Collected data
● ● ● ●
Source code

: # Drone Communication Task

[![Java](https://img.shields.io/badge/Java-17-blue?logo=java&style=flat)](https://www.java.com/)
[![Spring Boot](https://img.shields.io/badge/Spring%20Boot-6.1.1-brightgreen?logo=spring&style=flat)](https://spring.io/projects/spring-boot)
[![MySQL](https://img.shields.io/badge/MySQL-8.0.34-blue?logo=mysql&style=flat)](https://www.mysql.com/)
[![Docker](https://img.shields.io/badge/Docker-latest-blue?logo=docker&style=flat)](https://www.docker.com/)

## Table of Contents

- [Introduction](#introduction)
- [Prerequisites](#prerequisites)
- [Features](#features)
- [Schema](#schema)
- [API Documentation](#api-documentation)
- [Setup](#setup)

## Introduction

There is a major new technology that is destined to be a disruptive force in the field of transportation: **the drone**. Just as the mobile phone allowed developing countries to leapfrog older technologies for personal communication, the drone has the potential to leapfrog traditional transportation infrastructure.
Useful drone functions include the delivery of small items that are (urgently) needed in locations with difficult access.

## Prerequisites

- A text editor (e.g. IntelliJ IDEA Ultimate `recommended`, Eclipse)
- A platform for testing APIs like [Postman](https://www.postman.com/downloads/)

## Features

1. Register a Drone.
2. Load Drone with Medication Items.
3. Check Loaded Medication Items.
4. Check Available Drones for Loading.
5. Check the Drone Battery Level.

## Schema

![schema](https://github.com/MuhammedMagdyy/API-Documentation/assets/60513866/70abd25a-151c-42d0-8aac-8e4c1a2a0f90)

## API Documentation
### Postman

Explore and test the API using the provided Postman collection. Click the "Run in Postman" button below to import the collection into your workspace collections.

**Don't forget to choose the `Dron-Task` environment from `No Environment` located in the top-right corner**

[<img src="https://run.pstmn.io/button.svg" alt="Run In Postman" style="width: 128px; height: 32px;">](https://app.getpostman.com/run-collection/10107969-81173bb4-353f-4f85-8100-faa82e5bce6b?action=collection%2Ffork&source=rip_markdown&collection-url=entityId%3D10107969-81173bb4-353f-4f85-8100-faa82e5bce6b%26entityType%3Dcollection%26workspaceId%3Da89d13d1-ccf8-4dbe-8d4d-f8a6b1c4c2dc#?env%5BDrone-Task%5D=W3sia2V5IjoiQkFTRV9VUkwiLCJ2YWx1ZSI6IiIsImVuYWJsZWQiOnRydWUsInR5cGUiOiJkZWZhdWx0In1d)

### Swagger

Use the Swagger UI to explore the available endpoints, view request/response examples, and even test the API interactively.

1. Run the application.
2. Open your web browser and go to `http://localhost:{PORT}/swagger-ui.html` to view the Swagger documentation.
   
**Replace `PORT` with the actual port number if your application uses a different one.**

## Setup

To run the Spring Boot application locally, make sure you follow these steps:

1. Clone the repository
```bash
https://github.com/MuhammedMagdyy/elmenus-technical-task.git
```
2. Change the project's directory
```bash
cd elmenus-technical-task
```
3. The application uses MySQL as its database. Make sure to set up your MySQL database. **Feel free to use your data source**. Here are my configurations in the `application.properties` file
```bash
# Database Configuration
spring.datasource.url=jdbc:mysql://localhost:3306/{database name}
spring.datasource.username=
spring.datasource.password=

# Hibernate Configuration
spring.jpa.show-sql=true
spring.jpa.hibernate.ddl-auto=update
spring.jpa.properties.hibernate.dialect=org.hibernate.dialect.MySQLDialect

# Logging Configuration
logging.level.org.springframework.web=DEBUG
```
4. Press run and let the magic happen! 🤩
● ● ● ●
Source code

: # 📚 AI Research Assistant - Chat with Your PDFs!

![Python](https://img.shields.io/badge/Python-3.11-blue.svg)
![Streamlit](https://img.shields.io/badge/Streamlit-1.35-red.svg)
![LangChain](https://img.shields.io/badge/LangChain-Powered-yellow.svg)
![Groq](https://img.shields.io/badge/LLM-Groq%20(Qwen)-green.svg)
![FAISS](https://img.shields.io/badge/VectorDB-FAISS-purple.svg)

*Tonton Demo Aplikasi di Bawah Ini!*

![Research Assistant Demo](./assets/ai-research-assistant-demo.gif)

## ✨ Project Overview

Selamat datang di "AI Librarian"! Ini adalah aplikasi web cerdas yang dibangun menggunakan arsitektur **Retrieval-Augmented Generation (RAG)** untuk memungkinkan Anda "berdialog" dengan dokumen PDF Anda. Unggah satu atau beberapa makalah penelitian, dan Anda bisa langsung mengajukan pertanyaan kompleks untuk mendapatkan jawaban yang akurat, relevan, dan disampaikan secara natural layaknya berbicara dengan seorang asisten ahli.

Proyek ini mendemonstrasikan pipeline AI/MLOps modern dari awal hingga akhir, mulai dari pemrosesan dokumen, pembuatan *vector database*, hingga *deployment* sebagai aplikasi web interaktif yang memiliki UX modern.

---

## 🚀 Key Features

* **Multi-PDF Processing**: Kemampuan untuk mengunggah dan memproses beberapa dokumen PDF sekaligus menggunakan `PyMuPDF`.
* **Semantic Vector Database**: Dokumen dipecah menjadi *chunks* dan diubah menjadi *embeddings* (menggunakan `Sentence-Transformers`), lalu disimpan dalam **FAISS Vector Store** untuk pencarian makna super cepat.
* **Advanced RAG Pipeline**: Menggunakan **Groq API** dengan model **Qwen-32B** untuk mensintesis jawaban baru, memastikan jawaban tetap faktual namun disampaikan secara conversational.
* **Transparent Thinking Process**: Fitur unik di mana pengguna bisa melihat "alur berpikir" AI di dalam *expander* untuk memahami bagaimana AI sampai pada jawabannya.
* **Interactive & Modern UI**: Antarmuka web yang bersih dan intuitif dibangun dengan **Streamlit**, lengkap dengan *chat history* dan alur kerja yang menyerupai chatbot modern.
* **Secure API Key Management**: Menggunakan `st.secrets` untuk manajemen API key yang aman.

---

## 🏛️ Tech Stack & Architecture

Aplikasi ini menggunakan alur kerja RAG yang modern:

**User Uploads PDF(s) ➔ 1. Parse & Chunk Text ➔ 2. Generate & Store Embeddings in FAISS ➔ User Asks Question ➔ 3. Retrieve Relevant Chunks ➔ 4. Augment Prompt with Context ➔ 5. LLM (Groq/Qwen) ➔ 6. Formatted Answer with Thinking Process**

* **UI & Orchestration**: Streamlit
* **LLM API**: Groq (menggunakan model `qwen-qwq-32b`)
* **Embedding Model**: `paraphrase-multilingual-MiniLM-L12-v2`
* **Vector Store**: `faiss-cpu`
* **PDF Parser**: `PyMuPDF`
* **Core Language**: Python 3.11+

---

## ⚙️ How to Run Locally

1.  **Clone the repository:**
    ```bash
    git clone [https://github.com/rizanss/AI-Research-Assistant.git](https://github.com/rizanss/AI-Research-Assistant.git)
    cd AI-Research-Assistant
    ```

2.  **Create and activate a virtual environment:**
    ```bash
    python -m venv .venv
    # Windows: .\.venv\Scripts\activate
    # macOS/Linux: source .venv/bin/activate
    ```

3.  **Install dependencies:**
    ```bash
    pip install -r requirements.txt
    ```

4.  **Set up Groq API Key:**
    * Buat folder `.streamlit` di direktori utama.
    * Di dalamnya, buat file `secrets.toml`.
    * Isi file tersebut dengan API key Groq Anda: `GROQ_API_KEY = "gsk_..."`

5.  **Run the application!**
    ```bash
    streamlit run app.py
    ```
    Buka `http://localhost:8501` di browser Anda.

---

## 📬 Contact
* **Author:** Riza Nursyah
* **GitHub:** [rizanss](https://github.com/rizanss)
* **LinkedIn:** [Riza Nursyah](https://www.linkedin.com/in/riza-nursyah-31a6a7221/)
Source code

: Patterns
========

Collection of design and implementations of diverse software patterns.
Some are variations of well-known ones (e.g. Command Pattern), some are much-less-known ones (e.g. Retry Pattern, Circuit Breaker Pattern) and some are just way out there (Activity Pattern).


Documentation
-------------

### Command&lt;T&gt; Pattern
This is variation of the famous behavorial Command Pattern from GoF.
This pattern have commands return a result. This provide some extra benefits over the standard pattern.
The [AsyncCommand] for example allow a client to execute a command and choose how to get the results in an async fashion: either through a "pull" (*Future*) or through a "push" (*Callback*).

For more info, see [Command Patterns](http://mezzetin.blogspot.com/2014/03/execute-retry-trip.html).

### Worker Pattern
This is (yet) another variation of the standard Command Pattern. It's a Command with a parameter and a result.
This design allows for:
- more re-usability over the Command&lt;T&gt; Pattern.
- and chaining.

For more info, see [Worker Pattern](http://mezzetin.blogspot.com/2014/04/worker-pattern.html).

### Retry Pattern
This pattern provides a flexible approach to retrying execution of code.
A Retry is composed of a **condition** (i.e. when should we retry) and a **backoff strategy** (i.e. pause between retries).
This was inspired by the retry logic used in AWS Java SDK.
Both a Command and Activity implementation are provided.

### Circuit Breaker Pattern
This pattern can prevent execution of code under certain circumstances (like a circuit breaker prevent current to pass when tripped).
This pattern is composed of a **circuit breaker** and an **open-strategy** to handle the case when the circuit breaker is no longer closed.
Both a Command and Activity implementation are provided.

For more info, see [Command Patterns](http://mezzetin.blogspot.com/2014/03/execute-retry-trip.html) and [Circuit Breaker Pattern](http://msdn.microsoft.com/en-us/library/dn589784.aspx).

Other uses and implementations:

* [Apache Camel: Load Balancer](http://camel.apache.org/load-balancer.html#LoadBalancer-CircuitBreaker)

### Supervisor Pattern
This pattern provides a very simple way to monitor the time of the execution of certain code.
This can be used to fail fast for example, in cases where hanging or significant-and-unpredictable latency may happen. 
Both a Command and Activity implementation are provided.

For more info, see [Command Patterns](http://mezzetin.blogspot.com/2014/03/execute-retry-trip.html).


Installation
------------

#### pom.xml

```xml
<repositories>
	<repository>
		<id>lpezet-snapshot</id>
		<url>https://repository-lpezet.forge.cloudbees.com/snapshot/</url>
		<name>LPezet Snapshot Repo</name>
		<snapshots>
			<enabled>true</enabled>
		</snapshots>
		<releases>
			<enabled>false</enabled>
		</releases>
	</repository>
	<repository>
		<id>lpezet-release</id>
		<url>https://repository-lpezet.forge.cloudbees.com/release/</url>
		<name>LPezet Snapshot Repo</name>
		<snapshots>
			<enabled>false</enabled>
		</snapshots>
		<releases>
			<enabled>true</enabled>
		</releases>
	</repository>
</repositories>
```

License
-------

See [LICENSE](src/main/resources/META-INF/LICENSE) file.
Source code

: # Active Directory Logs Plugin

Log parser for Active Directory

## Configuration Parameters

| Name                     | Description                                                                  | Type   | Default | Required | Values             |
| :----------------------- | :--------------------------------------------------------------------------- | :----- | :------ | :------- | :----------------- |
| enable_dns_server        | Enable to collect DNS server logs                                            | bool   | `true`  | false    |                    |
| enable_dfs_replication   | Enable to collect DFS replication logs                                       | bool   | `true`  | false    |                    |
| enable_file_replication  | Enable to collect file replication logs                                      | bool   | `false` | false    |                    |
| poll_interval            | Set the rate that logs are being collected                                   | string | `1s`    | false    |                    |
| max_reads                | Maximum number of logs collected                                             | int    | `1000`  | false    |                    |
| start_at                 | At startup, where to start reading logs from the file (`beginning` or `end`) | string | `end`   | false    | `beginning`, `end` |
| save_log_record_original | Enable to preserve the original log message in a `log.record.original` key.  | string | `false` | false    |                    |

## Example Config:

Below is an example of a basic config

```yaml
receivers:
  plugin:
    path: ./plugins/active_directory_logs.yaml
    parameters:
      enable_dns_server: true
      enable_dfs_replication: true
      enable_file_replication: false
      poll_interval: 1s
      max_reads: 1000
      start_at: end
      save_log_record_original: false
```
● ● ● ●
The lines to return are those in the records above that hold the word "more".

• YOUR RESPONSE:
For more info, see [Command Patterns](http://mezzetin.blogspot.com/2014/03/execute-retry-trip.html).
- more re-usability over the Command&lt;T&gt; Pattern.
For more info, see [Worker Pattern](http://mezzetin.blogspot.com/2014/04/worker-pattern.html).
For more info, see [Command Patterns](http://mezzetin.blogspot.com/2014/03/execute-retry-trip.html) and [Circuit Breaker Pattern](http://msdn.microsoft.com/en-us/library/dn589784.aspx).
For more info, see [Command Patterns](http://mezzetin.blogspot.com/2014/03/execute-retry-trip.html).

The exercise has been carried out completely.